I have a soft spot for crank science.  Recently I visited Norumbega Tower, which is an enduring monument to the crackpot theories of Eben Norton Horsford, inventor of double-acting baking powder and faux history.  But that's not what this article is about.

This article is about the Variability Hypothesis, which (quoth Wikipedia):
"originated in the early nineteenth century with Johann Meckel, who argued that males have a greater range of ability than females, especially in intelligence. In other words, he believed that most geniuses and most mentally retarded people are men. Because he considered males to be the 'superior animal,' Meckel concluded that females' lack of variation was a sign of inferiority."
I particularly like the last part, because I suspect that if it turns out that women are actually more variable, Meckel would take that as a sign of inferiority, too.  Anyway, you will not be surprised to hear that evidence for the Variability Hypothesis is mixed at best.

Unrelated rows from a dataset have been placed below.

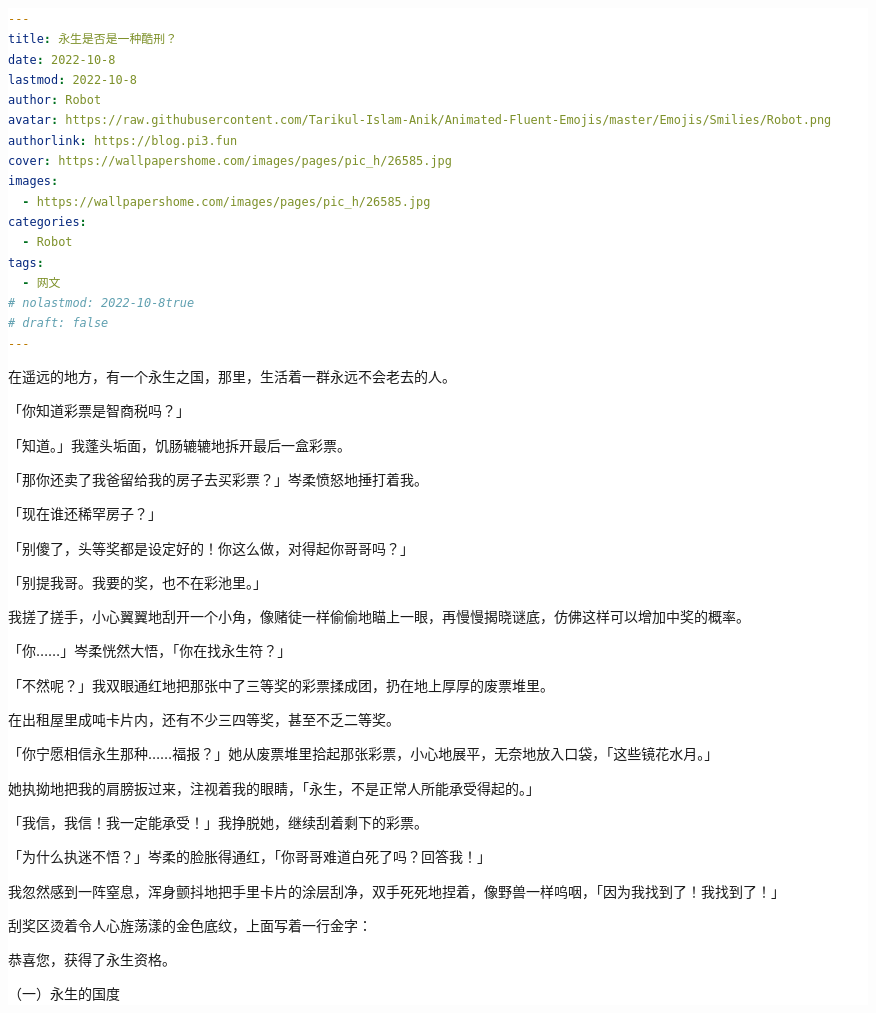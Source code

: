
 ```yaml
---
title: 永生是否是一种酷刑？
date: 2022-10-8
lastmod: 2022-10-8
author: Robot
avatar: https://raw.githubusercontent.com/Tarikul-Islam-Anik/Animated-Fluent-Emojis/master/Emojis/Smilies/Robot.png
authorlink: https://blog.pi3.fun
cover: https://wallpapershome.com/images/pages/pic_h/26585.jpg
images:
  - https://wallpapershome.com/images/pages/pic_h/26585.jpg
categories:
  - Robot
tags:
  - 网文
# nolastmod: 2022-10-8true
# draft: false
---
```




在遥远的地方，有一个永生之国，那里，生活着一群永远不会老去的人。

「你知道彩票是智商税吗？」

「知道。」我蓬头垢面，饥肠辘辘地拆开最后一盒彩票。

「那你还卖了我爸留给我的房子去买彩票？」岑柔愤怒地捶打着我。

「现在谁还稀罕房子？」

「别傻了，头等奖都是设定好的！你这么做，对得起你哥哥吗？」

「别提我哥。我要的奖，也不在彩池里。」

我搓了搓手，小心翼翼地刮开一个小角，像赌徒一样偷偷地瞄上一眼，再慢慢揭晓谜底，仿佛这样可以增加中奖的概率。

「你……」岑柔恍然大悟，「你在找永生符？」

「不然呢？」我双眼通红地把那张中了三等奖的彩票揉成团，扔在地上厚厚的废票堆里。

在出租屋里成吨卡片内，还有不少三四等奖，甚至不乏二等奖。

「你宁愿相信永生那种……福报？」她从废票堆里拾起那张彩票，小心地展平，无奈地放入口袋，「这些镜花水月。」

她执拗地把我的肩膀扳过来，注视着我的眼睛，「永生，不是正常人所能承受得起的。」

「我信，我信！我一定能承受！」我挣脱她，继续刮着剩下的彩票。

「为什么执迷不悟？」岑柔的脸胀得通红，「你哥哥难道白死了吗？回答我！」

我忽然感到一阵窒息，浑身颤抖地把手里卡片的涂层刮净，双手死死地捏着，像野兽一样呜咽，「因为我找到了！我找到了！」

刮奖区烫着令人心旌荡漾的金色底纹，上面写着一行金字：

恭喜您，获得了永生资格。

（一）永生的国度
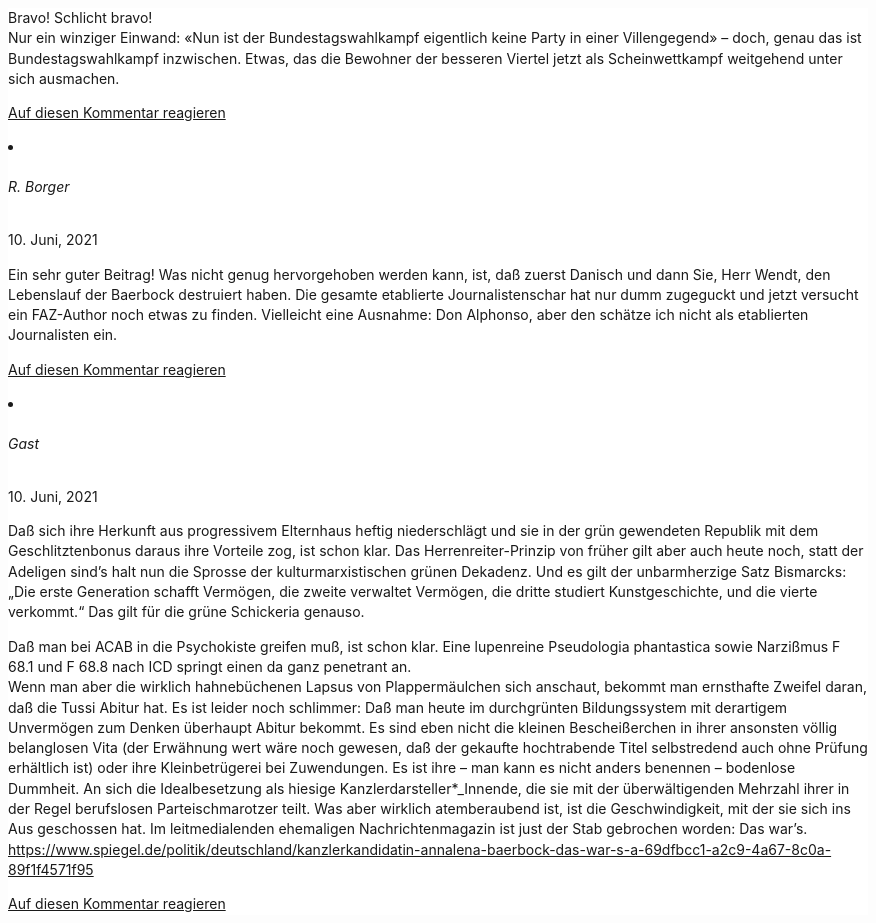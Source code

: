 

Bravo! Schlicht bravo!<br>
Nur ein winziger Einwand: «Nun ist der Bundestagswahlkampf eigentlich keine Party in einer Villengegend» – doch, genau das ist Bundestagswahlkampf inzwischen. Etwas, das die Bewohner der besseren Viertel jetzt als Scheinwettkampf weitgehend unter sich ausmachen.

<a rel="nofollow" class="comment-reply-link" href="#comment-112098" data-commentid="112098" data-postid="13725" data-belowelement="comment-112098" data-respondelement="respond" data-replyto="Antworte auf Oliver Driesen" aria-label="Antworte auf Oliver Driesen">Auf diesen Kommentar reagieren</a> 


</li>
<li class="comment even thread-odd thread-alt depth-1 clearfix" id="li-comment-112099">
<h6 class="author">R. Borger</h6> <span class="date">10. Juni, 2021</span>



Ein sehr guter Beitrag! Was nicht genug hervorgehoben werden kann, ist, daß zuerst Danisch und dann Sie, Herr Wendt, den Lebenslauf der Baerbock destruiert haben. Die gesamte etablierte Journalistenschar hat nur dumm zugeguckt und jetzt versucht ein FAZ-Author noch etwas zu finden. Vielleicht eine Ausnahme: Don Alphonso, aber den schätze ich nicht als etablierten Journalisten ein.

<a rel="nofollow" class="comment-reply-link" href="#comment-112099" data-commentid="112099" data-postid="13725" data-belowelement="comment-112099" data-respondelement="respond" data-replyto="Antworte auf R. Borger" aria-label="Antworte auf R. Borger">Auf diesen Kommentar reagieren</a> 


</li>
<li class="comment odd alt thread-even depth-1 clearfix" id="li-comment-112100">
<h6 class="author">Gast</h6> <span class="date">10. Juni, 2021</span>



Daß sich ihre Herkunft aus progressivem Elternhaus heftig niederschlägt und sie in der grün gewendeten Republik mit dem Geschlitztenbonus daraus ihre Vorteile zog, ist schon klar. Das Herrenreiter-Prinzip von früher gilt aber auch heute noch, statt der Adeligen sind&#8217;s halt nun die Sprosse der kulturmarxistischen grünen Dekadenz. Und es gilt der unbarmherzige Satz Bismarcks: „Die erste Generation schafft Vermögen, die zweite verwaltet Vermögen, die dritte studiert Kunstgeschichte, und die vierte verkommt.“ Das gilt für die grüne Schickeria genauso.

Daß man bei ACAB in die Psychokiste greifen muß, ist schon klar. Eine lupenreine Pseudologia phantastica sowie Narzißmus F 68.1 und F 68.8 nach ICD springt einen da ganz penetrant an.<br>
Wenn man aber die wirklich hahnebüchenen Lapsus von Plappermäulchen sich anschaut, bekommt man ernsthafte Zweifel daran, daß die Tussi Abitur hat. Es ist leider noch schlimmer: Daß man heute im durchgrünten Bildungssystem mit derartigem Unvermögen zum Denken überhaupt Abitur bekommt. Es sind eben nicht die kleinen Bescheißerchen in ihrer ansonsten völlig belanglosen Vita (der Erwähnung wert wäre noch gewesen, daß der gekaufte hochtrabende Titel selbstredend auch ohne Prüfung erhältlich ist) oder ihre Kleinbetrügerei bei Zuwendungen. Es ist ihre &#8211; man kann es nicht anders benennen &#8211; bodenlose Dummheit. An sich die Idealbesetzung als hiesige Kanzlerdarsteller*_Innende, die sie mit der überwältigenden Mehrzahl ihrer in der Regel berufslosen Parteischmarotzer teilt. Was aber wirklich atemberaubend ist, ist die Geschwindigkeit, mit der sie sich ins Aus geschossen hat. Im leitmedialenden ehemaligen Nachrichtenmagazin ist just der Stab gebrochen worden: Das war&#8217;s.<br>
<a href="https://www.spiegel.de/politik/deutschland/kanzlerkandidatin-annalena-baerbock-das-war-s-a-69dfbcc1-a2c9-4a67-8c0a-89f1f4571f95" rel="nofollow ugc">https://www.spiegel.de/politik/deutschland/kanzlerkandidatin-annalena-baerbock-das-war-s-a-69dfbcc1-a2c9-4a67-8c0a-89f1f4571f95</a>

<a rel="nofollow" class="comment-reply-link" href="#comment-112100" data-commentid="112100" data-postid="13725" data-belowelement="comment-112100" data-respondelement="respond" data-replyto="Antworte auf Gast" aria-label="Antworte auf Gast">Auf diesen Kommentar reagieren</a> 
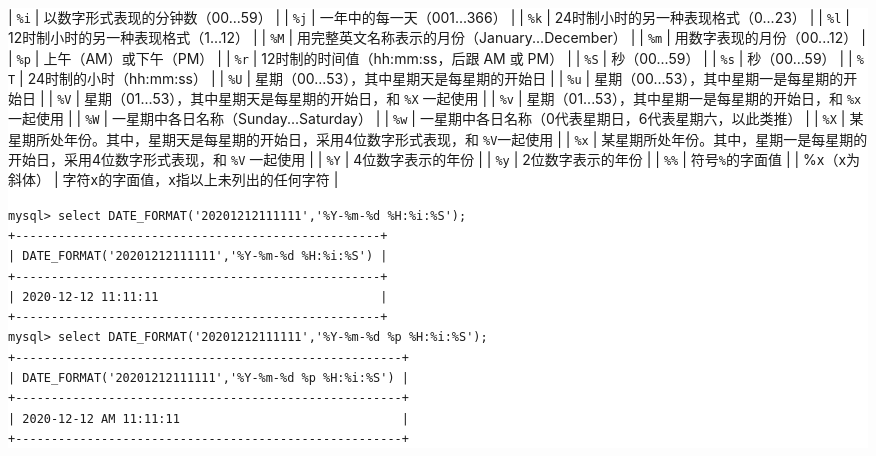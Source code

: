 | `%i`          | 以数字形式表现的分钟数（00...59）                            |
| `%j`          | 一年中的每一天（001...366）                                  |
| `%k`          | 24时制小时的另一种表现格式（0...23）                         |
| `%l`          | 12时制小时的另一种表现格式（1...12）                         |
| `%M`          | 用完整英文名称表示的月份（January...December）               |
| `%m`          | 用数字表现的月份（00...12）                                  |
| `%p`          | 上午（AM）或下午（PM）                                       |
| `%r`          | 12时制的时间值（hh:mm:ss，后跟 AM 或 PM）                    |
| `%S`          | 秒（00...59）                                                |
| `%s`          | 秒（00...59）                                                |
| `%T`          | 24时制的小时（hh:mm:ss）                                     |
| `%U`          | 星期（00...53），其中星期天是每星期的开始日                  |
| `%u`          | 星期（00...53），其中星期一是每星期的开始日                  |
| `%V`          | 星期（01...53），其中星期天是每星期的开始日，和 `%X` 一起使用 |
| `%v`          | 星期（01...53），其中星期一是每星期的开始日，和 `%x` 一起使用 |
| `%W`          | 一星期中各日名称（Sunday...Saturday）                        |
| `%w`          | 一星期中各日名称（0代表星期日，6代表星期六，以此类推）       |
| `%X`          | 某星期所处年份。其中，星期天是每星期的开始日，采用4位数字形式表现，和 `%V`一起使用 |
| `%x`          | 某星期所处年份。其中，星期一是每星期的开始日，采用4位数字形式表现，和 `%V` 一起使用 |
| `%Y`          | 4位数字表示的年份                                            |
| `%y`          | 2位数字表示的年份                                            |
| `%%`          | 符号`%`的字面值                                              |
| %x（x为斜体） | 字符x的字面值，x指以上未列出的任何字符                       |

```
mysql> select DATE_FORMAT('20201212111111','%Y-%m-%d %H:%i:%S');
+---------------------------------------------------+
| DATE_FORMAT('20201212111111','%Y-%m-%d %H:%i:%S') |
+---------------------------------------------------+
| 2020-12-12 11:11:11                               |
+---------------------------------------------------+
mysql> select DATE_FORMAT('20201212111111','%Y-%m-%d %p %H:%i:%S');
+------------------------------------------------------+
| DATE_FORMAT('20201212111111','%Y-%m-%d %p %H:%i:%S') |
+------------------------------------------------------+
| 2020-12-12 AM 11:11:11                               |
+------------------------------------------------------+
```
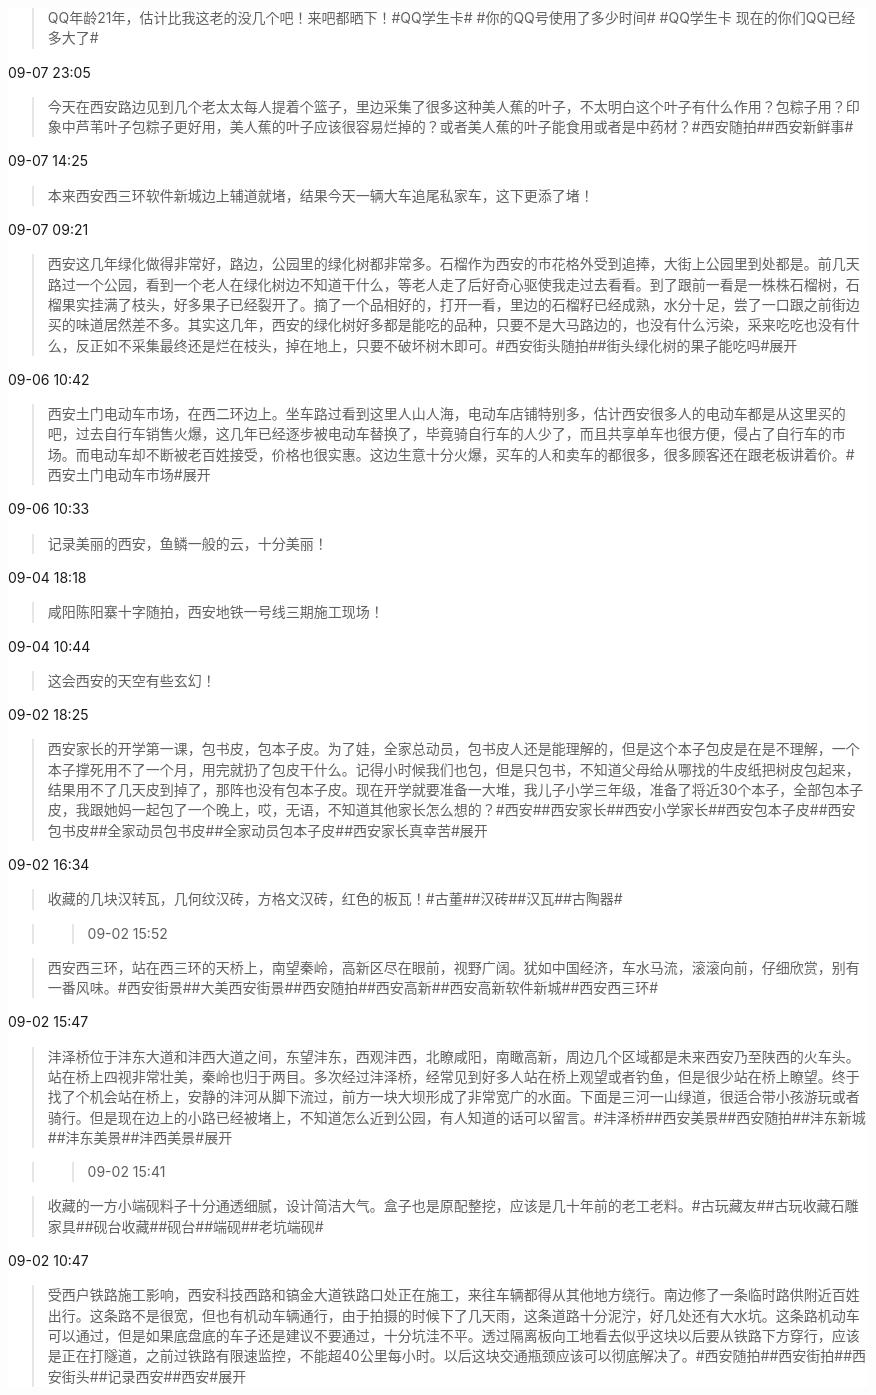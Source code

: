 > QQ年龄21年，估计比我这老的没几个吧！来吧都晒下！#QQ学生卡# #你的QQ号使用了多少时间# #QQ学生卡 现在的你们QQ已经多大了# 

09-07 23:05

> 今天在西安路边见到几个老太太每人提着个篮子，里边采集了很多这种美人蕉的叶子，不太明白这个叶子有什么作用？包粽子用？印象中芦苇叶子包粽子更好用，美人蕉的叶子应该很容易烂掉的？或者美人蕉的叶子能食用或者是中药材？#西安随拍##西安新鲜事#

09-07 14:25

> 本来西安西三环软件新城边上辅道就堵，结果今天一辆大车追尾私家车，这下更添了堵！

09-07 09:21

> 西安这几年绿化做得非常好，路边，公园里的绿化树都非常多。石榴作为西安的市花格外受到追捧，大街上公园里到处都是。前几天路过一个公园，看到一个老人在绿化树边不知道干什么，等老人走了后好奇心驱使我走过去看看。到了跟前一看是一株株石榴树，石榴果实挂满了枝头，好多果子已经裂开了。摘了一个品相好的，打开一看，里边的石榴籽已经成熟，水分十足，尝了一口跟之前街边买的味道居然差不多。其实这几年，西安的绿化树好多都是能吃的品种，只要不是大马路边的，也没有什么污染，采来吃吃也没有什么，反正如不采集最终还是烂在枝头，掉在地上，只要不破坏树木即可。#西安街头随拍##街头绿化树的果子能吃吗#展开

09-06 10:42

> 西安土门电动车市场，在西二环边上。坐车路过看到这里人山人海，电动车店铺特别多，估计西安很多人的电动车都是从这里买的吧，过去自行车销售火爆，这几年已经逐步被电动车替换了，毕竟骑自行车的人少了，而且共享单车也很方便，侵占了自行车的市场。而电动车却不断被老百姓接受，价格也很实惠。这边生意十分火爆，买车的人和卖车的都很多，很多顾客还在跟老板讲着价。#西安土门电动车市场#展开

09-06 10:33

> 记录美丽的西安，鱼鳞一般的云，十分美丽！

09-04 18:18

> 咸阳陈阳寨十字随拍，西安地铁一号线三期施工现场！

09-04 10:44

> 这会西安的天空有些玄幻！

09-02 18:25

> 西安家长的开学第一课，包书皮，包本子皮。为了娃，全家总动员，包书皮人还是能理解的，但是这个本子包皮是在是不理解，一个本子撑死用不了一个月，用完就扔了包皮干什么。记得小时候我们也包，但是只包书，不知道父母给从哪找的牛皮纸把树皮包起来，结果用不了几天皮到掉了，那阵也没有包本子皮。现在开学就要准备一大堆，我儿子小学三年级，准备了将近30个本子，全部包本子皮，我跟她妈一起包了一个晚上，哎，无语，不知道其他家长怎么想的？#西安##西安家长##西安小学家长##西安包本子皮##西安包书皮##全家动员包书皮##全家动员包本子皮##西安家长真幸苦#展开

09-02 16:34

> 收藏的几块汉转瓦，几何纹汉砖，方格文汉砖，红色的板瓦！#古董##汉砖##汉瓦##古陶器#

> > 09-02 15:52

> 西安西三环，站在西三环的天桥上，南望秦岭，高新区尽在眼前，视野广阔。犹如中国经济，车水马流，滚滚向前，仔细欣赏，别有一番风味。#西安街景##大美西安街景##西安随拍##西安高新##西安高新软件新城##西安西三环#

09-02 15:47

> 沣泽桥位于沣东大道和沣西大道之间，东望沣东，西观沣西，北瞭咸阳，南瞰高新，周边几个区域都是未来西安乃至陕西的火车头。站在桥上四视非常壮美，秦岭也归于两目。多次经过沣泽桥，经常见到好多人站在桥上观望或者钓鱼，但是很少站在桥上瞭望。终于找了个机会站在桥上，安静的沣河从脚下流过，前方一块大坝形成了非常宽广的水面。下面是三河一山绿道，很适合带小孩游玩或者骑行。但是现在边上的小路已经被堵上，不知道怎么近到公园，有人知道的话可以留言。#沣泽桥##西安美景##西安随拍##沣东新城##沣东美景##沣西美景#展开

> > 09-02 15:41

> 收藏的一方小端砚料子十分通透细腻，设计简洁大气。盒子也是原配整挖，应该是几十年前的老工老料。#古玩藏友##古玩收藏石雕家具##砚台收藏##砚台##端砚##老坑端砚#

09-02 10:47

> 受西户铁路施工影响，西安科技西路和镐金大道铁路口处正在施工，来往车辆都得从其他地方绕行。南边修了一条临时路供附近百姓出行。这条路不是很宽，但也有机动车辆通行，由于拍摄的时候下了几天雨，这条道路十分泥泞，好几处还有大水坑。这条路机动车可以通过，但是如果底盘底的车子还是建议不要通过，十分坑洼不平。透过隔离板向工地看去似乎这块以后要从铁路下方穿行，应该是正在打隧道，之前过铁路有限速监控，不能超40公里每小时。以后这块交通瓶颈应该可以彻底解决了。#西安随拍##西安街拍##西安街头##记录西安##西安#展开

Nevertheless, it came up in my class recently when we looked at data from the CDC's Behavioral Risk Factor Surveillance System (BRFSS), specifically the self-reported height of adult American men and women.  The dataset includes responses from 154407 men and 254722 women.  Here's what we found:

  • The average height for men is 178 cm; the average height for women is 163 cm.  So men are taller, on average.  No surprises so far.
  • For men the standard deviation is 7.7 cm; for women is it 7.3 cm.  So in absolute terms, men's heights are more variable.
  • But to compare variability between groups, it is more meaningful to use the coefficient of variation (CV), which is the standard deviation divided by the mean.  It is a dimensionless measure of variability relative to scale.  For men CV is 0.0433; for women it is 0.0444.

That's very close, so we could conclude that this dataset provides no support for the Variability Hypothesis.  But in keeping with the theme of this blog, I won't be happy until I have overthought the question.  And along the way I want to use this problem to demonstrate Bayesian estimation in 2 dimensions.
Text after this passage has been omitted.